Keyboard shortcuts

Press or to navigate between chapters

Press S or / to search in the book

Press ? to show this help

Press Esc to hide this help

Lab 02-01 — Build the Paged Block Allocator [CPU-OK]

This is the lab of the phase, and arguably of the course. You are going to implement, from a skeleton, the data structure that made vLLM famous: the paged KV-cache block allocator — the free queue, the block pool, the reference counts, and the prefix-cache index. When the tests go green, the thing that serves trillions of tokens a day in production deployments around the world will exist, in miniature, written by your hands.

Contents


Why this lab exists

Here is the surprise at the heart of vLLM: its breakthrough wasn't a kernel, a model trick, or a CUDA wizardry. It was an operating-systems idea from 1962 — paged virtual memory — applied to the KV cache. The PagedAttention paper's headline numbers (2–4× throughput over the prior state of the art) come almost entirely from the metadata structure you're about to build: a few hundred lines of bookkeeping that decide which 16-token "page" of GPU memory belongs to whom.

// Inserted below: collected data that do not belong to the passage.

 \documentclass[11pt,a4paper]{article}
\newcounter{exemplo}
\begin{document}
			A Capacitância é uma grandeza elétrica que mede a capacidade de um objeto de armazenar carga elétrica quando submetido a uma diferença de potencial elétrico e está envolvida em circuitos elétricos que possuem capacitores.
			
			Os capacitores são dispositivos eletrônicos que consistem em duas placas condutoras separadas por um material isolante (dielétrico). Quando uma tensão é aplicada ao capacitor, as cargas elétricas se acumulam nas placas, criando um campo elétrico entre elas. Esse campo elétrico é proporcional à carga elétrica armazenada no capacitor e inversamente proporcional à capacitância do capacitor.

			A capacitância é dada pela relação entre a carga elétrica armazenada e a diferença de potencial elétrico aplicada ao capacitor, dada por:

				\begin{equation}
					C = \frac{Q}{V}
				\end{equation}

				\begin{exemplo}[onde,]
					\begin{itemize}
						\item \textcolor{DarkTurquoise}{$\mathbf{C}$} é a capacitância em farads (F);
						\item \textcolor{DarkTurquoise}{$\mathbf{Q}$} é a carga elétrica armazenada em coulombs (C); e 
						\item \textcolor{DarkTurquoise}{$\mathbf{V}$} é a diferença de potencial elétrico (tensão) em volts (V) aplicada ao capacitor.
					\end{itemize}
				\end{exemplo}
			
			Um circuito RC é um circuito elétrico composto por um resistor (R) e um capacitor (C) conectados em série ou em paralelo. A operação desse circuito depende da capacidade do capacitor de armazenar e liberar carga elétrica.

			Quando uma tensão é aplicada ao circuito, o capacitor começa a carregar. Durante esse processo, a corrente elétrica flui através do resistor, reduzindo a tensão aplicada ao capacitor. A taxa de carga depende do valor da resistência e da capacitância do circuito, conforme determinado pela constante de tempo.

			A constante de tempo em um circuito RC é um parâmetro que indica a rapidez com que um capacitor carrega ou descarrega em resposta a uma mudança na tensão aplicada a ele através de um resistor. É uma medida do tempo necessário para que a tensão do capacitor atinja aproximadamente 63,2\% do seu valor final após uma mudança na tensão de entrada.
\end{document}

That's also why this lab is CPU-only with zero loss of fidelity. The GPU tensors are, as the module docstring puts it, "just an array indexed by block_id." The hard part — the part maintainers actually edit, review, and break — is the metadata: ref counts, free lists, eviction, the prefix-cache index. You'll write all of it. And because mini_vllm's version is a faithful-but-small port of the real one (same class names, same invariants, line references throughout), finishing this lab means you can open upstream/vllm/v1/core/block_pool.py and read it like something you wrote.

Background: what problem this structure solves

Every token a transformer processes leaves a residue: its attention keys and values, needed by every future token of the same sequence. For a 7B model that's ~0.5 MB per token. The pre-vLLM engines stored each request's KV in one contiguous tensor sized for the maximum possible length — and since you can't know in advance how long a generation will run, they reserved worst case and used average case. Result: 60–80% of "used" KV memory held nothing (measured in the PagedAttention paper, §2; you'll reproduce the number yourself in lab-02).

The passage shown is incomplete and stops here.